PROBLEM DETAILS: In the records below, find the line that contains "- pytorch == 1.7.0+cu110" and the line that contains "For us, we use", then retype exactly those two lines and every line between them.

(Dataset items)
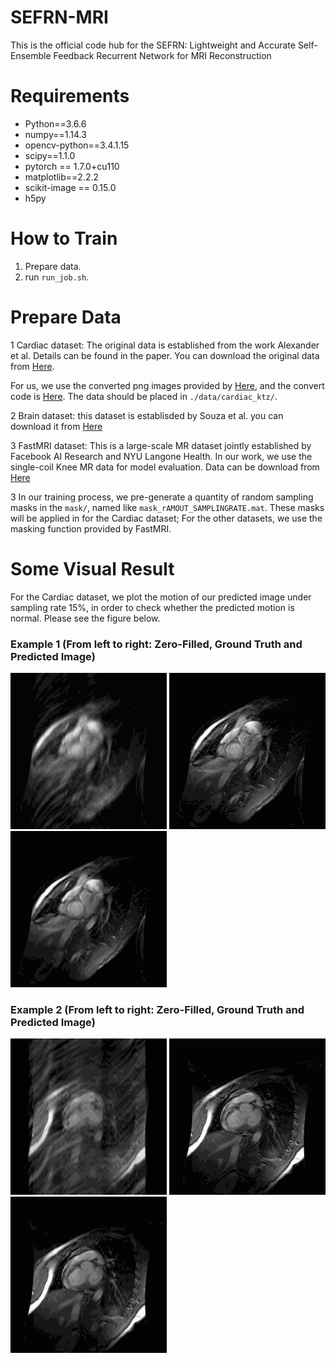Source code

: # SEFRN-MRI
This is the official code hub for the SEFRN: Lightweight and Accurate Self-Ensemble Feedback Recurrent Network for MRI Reconstruction

# Requirements
- Python==3.6.6
- numpy==1.14.3
- opencv-python==3.4.1.15
- scipy==1.1.0
- pytorch == 1.7.0+cu110
- matplotlib==2.2.2
- scikit-image == 0.15.0
- h5py

# How to Train
1. Prepare data.
2. run `run_job.sh`. 


# Prepare Data
1 Cardiac dataset: The original data is established from the work Alexander et al. Details can be found in the paper.  You can download the original data from [Here](http://jtl.lassonde.yorku.ca/software/datasets/).

For us, we use the converted png images provided by [Here](https://github.com/tinyRattar/CDDNwithTDC_storage/tree/master/data/pngFormat), and the convert code is [Here](https://github.com/tinyRattar/CDDNwithTDC_storage/blob/master/data/saveAsPng.m). The data should be placed in `./data/cardiac_ktz/`.

2 Brain dataset: this dataset is establisded by Souza et al. you can download it from [Here](https://sites.google.com/view/calgary-campinas-dataset/download?authuser=0)

3 FastMRI dataset: This is a large-scale MR dataset jointly established by Facebook AI Research and NYU Langone Health. In our work, we use the single-coil Knee MR data for model evaluation. Data can be download from [Here](https://fastmri.med.nyu.edu/)

3 In our training process, we pre-generate a quantity of random sampling masks in the `mask/`, named like `mask_rAMOUT_SAMPLINGRATE.mat`. These masks will be applied in for the Cardiac dataset; For the other datasets, we use the masking function provided by FastMRI.


# Some Visual Result
For the Cardiac dataset, we plot the motion of our predicted image under sampling rate 15%, in order to check whether the predicted motion is normal. Please see the figure below. 

### Example 1 (From left to right: Zero-Filled, Ground Truth and Predicted Image)
<p float="left">
  <img src="GIF/p31z0_zf.gif" width="250" />
  <img src="GIF/p31z0_gt.gif" width="250" />
  <img src="GIF/p31z0_pred.gif" width="250" />
</p>

### Example 2 (From left to right: Zero-Filled, Ground Truth and Predicted Image)
<p float="left">
  <img src="GIF/p32z0_zf.gif" width="250" />
  <img src="GIF/p32z0_gt.gif" width="250" />
  <img src="GIF/p32z0_pred.gif" width="250" />
</p>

EXERCISE ANSWER:
- pytorch == 1.7.0+cu110
- matplotlib==2.2.2
- scikit-image == 0.15.0
- h5py

# How to Train
1. Prepare data.
2. run `run_job.sh`. 


# Prepare Data
1 Cardiac dataset: The original data is established from the work Alexander et al. Details can be found in the paper.  You can download the original data from [Here](http://jtl.lassonde.yorku.ca/software/datasets/).

For us, we use the converted png images provided by [Here](https://github.com/tinyRattar/CDDNwithTDC_storage/tree/master/data/pngFormat), and the convert code is [Here](https://github.com/tinyRattar/CDDNwithTDC_storage/blob/master/data/saveAsPng.m). The data should be placed in `./data/cardiac_ktz/`.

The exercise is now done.